▸ Exercise directions:
Isolate every line in the records below with "images" in it.
==== Given data
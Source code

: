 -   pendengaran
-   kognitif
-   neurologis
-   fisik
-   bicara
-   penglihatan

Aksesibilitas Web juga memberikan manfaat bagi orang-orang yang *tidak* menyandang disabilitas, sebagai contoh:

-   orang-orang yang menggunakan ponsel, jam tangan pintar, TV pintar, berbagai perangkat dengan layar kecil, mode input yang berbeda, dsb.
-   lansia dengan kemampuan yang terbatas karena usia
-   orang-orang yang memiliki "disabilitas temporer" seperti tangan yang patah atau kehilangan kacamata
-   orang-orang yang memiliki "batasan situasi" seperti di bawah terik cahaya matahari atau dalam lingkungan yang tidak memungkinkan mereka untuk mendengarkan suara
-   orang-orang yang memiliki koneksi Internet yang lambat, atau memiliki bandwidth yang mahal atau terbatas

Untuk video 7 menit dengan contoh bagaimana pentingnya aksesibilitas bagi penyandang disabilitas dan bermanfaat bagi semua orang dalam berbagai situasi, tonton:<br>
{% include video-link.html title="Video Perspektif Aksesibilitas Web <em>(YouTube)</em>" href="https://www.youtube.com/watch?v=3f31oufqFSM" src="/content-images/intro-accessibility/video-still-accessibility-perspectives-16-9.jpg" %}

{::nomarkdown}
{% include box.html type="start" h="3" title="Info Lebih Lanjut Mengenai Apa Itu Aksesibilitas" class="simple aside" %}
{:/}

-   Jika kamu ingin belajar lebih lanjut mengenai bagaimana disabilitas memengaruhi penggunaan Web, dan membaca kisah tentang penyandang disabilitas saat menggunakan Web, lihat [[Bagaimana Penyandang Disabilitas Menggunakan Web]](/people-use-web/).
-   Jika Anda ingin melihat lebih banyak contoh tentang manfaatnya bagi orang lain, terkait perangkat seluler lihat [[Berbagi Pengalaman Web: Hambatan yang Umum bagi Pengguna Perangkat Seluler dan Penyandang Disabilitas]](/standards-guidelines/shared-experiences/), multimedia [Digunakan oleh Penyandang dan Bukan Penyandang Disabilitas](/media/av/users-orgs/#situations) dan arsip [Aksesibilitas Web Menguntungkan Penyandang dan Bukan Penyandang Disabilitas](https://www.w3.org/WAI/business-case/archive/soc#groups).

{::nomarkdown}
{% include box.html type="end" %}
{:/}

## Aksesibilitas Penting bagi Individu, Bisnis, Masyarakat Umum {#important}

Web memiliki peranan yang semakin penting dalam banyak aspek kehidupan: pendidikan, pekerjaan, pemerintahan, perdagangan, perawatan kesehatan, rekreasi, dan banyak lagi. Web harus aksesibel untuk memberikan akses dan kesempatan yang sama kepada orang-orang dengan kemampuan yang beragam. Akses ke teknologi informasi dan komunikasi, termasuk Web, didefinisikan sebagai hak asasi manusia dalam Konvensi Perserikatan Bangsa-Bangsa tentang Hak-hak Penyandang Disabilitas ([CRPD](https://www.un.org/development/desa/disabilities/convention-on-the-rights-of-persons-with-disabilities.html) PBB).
========
==== Given data
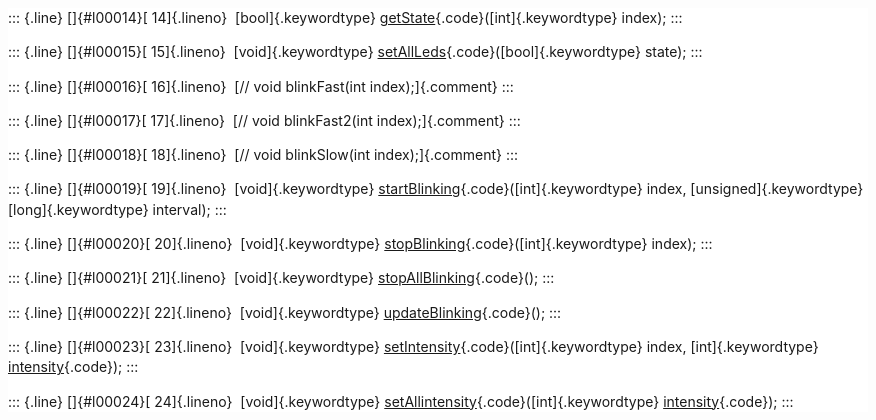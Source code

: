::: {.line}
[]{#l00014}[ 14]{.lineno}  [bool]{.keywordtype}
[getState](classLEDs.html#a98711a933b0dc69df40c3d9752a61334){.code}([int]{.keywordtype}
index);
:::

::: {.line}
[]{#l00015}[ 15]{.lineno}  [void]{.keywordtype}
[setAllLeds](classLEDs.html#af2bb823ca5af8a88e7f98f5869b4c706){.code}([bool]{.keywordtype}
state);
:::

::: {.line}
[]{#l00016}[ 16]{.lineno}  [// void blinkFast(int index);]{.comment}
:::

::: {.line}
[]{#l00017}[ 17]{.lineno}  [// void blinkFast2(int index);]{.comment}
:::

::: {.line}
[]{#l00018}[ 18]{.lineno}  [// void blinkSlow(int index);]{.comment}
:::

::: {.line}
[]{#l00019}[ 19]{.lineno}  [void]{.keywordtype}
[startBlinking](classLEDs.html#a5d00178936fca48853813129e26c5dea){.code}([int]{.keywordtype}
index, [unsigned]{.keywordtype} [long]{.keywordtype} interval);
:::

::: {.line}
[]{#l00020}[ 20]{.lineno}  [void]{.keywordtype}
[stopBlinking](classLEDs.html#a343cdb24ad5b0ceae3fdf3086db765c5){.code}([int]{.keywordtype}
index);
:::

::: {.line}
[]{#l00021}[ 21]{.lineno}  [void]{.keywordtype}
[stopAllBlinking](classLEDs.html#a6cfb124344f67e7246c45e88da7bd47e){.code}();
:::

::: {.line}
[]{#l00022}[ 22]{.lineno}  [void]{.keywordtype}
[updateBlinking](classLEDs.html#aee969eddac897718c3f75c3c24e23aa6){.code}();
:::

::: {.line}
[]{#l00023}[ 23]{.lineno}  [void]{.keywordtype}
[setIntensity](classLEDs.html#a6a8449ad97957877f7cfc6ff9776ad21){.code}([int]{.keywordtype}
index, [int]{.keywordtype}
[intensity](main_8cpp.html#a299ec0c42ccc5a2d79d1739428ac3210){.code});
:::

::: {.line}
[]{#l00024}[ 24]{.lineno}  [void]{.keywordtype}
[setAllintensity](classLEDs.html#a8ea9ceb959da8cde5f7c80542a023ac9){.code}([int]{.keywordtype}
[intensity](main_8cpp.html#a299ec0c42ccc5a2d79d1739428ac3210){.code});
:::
========
==== Given data
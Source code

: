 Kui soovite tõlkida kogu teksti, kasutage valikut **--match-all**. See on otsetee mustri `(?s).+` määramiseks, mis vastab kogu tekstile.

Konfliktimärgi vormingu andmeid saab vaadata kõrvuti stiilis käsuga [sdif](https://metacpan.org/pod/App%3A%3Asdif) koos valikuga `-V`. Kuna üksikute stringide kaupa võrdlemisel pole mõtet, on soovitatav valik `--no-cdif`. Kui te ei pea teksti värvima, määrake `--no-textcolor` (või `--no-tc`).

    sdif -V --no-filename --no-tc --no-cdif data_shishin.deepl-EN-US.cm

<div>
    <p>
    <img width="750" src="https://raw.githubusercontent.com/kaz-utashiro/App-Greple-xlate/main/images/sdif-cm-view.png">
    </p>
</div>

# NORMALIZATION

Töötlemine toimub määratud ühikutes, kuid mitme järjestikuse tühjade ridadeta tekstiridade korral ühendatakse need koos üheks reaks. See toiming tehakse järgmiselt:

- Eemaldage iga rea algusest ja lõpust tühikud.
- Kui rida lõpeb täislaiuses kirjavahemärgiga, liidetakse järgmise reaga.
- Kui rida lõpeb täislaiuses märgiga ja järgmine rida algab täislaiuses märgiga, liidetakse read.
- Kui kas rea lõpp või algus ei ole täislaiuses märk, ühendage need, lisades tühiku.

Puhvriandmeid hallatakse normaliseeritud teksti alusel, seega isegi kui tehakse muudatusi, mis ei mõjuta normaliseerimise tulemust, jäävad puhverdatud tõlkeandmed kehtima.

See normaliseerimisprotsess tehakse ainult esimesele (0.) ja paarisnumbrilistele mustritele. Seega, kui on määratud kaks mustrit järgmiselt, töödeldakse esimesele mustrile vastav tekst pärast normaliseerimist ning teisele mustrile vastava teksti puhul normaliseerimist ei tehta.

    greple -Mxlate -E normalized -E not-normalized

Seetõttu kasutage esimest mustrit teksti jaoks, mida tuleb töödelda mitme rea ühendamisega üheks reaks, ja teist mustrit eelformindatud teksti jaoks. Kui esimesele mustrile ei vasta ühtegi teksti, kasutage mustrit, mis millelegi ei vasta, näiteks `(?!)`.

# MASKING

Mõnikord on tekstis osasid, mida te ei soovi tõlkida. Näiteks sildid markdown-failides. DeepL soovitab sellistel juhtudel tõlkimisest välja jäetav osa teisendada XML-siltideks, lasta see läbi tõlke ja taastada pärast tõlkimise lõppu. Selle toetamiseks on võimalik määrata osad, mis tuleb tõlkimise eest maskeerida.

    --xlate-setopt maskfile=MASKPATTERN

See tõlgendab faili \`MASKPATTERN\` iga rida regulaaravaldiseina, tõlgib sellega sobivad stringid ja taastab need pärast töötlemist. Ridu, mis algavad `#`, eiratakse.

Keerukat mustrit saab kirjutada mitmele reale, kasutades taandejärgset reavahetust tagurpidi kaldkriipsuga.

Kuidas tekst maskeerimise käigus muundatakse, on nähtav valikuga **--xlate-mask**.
========
▸ Response to the task:
{% include video-link.html title="Video Perspektif Aksesibilitas Web <em>(YouTube)</em>" href="https://www.youtube.com/watch?v=3f31oufqFSM" src="/content-images/intro-accessibility/video-still-accessibility-perspectives-16-9.jpg" %}
    <img width="750" src="https://raw.githubusercontent.com/kaz-utashiro/App-Greple-xlate/main/images/sdif-cm-view.png">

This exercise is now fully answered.